## What you have to do
One part of the entries below is wanted: the lines from the one containing "Tim Berners-Lee et" through the one containing "l'Internet.". Write those out exactly and nothing else.

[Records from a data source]
****************************************

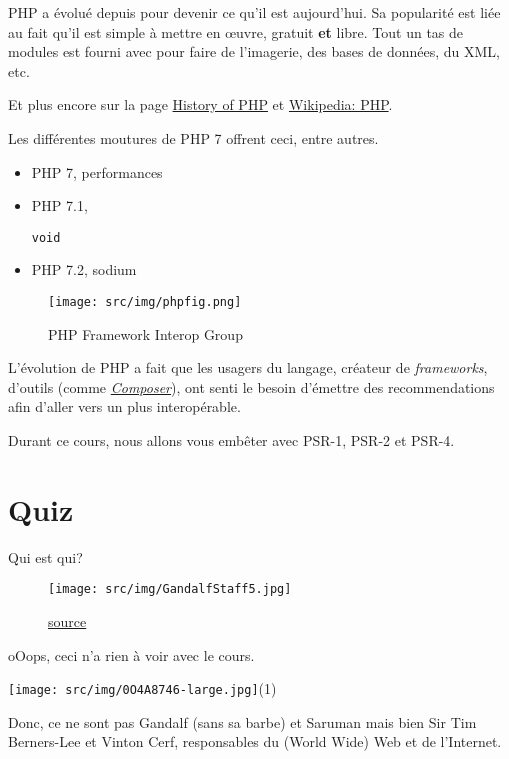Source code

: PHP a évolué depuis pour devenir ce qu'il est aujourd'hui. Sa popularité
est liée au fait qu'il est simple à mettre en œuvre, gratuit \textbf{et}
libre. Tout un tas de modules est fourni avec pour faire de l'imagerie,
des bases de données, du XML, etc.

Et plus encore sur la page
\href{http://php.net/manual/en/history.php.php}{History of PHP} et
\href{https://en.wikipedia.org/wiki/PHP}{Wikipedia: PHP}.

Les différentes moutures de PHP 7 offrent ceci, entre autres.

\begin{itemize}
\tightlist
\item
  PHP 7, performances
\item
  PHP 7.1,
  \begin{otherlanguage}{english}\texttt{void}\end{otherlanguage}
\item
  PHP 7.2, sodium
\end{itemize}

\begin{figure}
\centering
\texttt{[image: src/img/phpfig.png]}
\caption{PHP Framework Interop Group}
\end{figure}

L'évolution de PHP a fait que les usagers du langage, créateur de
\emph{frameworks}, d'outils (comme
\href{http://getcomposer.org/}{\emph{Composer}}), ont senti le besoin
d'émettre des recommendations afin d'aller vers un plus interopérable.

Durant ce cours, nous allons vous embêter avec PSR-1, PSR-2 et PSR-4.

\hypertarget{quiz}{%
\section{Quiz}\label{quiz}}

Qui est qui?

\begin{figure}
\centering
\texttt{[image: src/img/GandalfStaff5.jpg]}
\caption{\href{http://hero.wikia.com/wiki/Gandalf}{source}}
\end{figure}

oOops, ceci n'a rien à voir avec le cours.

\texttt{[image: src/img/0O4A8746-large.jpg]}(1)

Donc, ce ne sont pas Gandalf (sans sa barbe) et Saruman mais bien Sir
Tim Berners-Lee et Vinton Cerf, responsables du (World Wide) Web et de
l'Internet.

****************************************

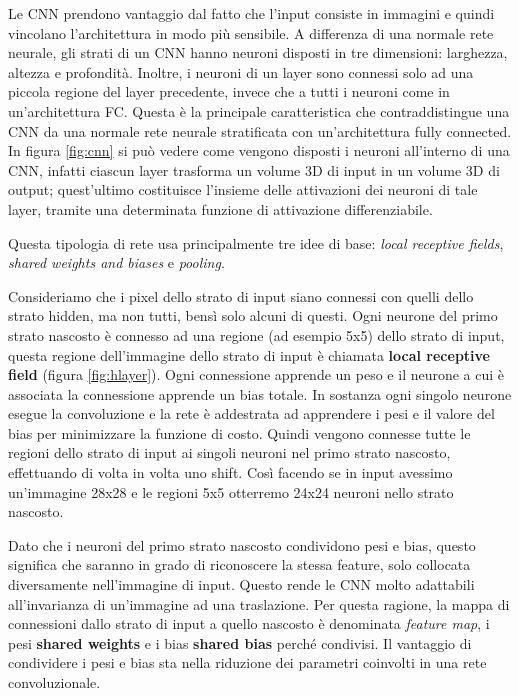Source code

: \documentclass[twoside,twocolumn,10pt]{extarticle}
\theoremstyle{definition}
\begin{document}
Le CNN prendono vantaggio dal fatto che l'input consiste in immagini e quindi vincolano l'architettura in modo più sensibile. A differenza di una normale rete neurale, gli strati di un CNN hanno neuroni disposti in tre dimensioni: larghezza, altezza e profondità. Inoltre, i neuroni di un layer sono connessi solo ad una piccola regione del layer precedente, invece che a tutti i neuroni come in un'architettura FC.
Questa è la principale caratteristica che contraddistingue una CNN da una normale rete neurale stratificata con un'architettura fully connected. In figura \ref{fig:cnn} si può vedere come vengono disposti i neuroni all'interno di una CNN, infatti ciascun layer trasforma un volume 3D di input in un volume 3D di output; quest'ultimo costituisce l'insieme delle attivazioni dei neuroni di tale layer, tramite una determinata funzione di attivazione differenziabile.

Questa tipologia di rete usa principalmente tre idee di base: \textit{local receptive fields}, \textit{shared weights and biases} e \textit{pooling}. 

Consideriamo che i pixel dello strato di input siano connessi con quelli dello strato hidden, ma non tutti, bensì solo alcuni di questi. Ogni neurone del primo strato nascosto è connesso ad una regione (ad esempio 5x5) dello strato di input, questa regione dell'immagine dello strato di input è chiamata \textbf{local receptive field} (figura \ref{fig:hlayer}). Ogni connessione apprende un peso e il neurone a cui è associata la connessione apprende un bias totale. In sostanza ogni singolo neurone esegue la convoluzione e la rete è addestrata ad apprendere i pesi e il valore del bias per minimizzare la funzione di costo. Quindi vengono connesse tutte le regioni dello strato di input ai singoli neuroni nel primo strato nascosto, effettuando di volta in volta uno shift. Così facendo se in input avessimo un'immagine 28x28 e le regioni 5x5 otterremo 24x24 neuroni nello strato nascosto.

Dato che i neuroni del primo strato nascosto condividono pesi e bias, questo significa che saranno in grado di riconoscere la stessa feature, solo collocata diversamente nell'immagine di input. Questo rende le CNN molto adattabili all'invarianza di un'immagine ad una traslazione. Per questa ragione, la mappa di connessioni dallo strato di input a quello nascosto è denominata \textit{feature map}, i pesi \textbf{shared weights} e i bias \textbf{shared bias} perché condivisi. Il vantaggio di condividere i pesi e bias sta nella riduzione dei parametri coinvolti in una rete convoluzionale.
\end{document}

****************************************

## Response area
Tim Berners-Lee et Vinton Cerf, responsables du (World Wide) Web et de
l'Internet.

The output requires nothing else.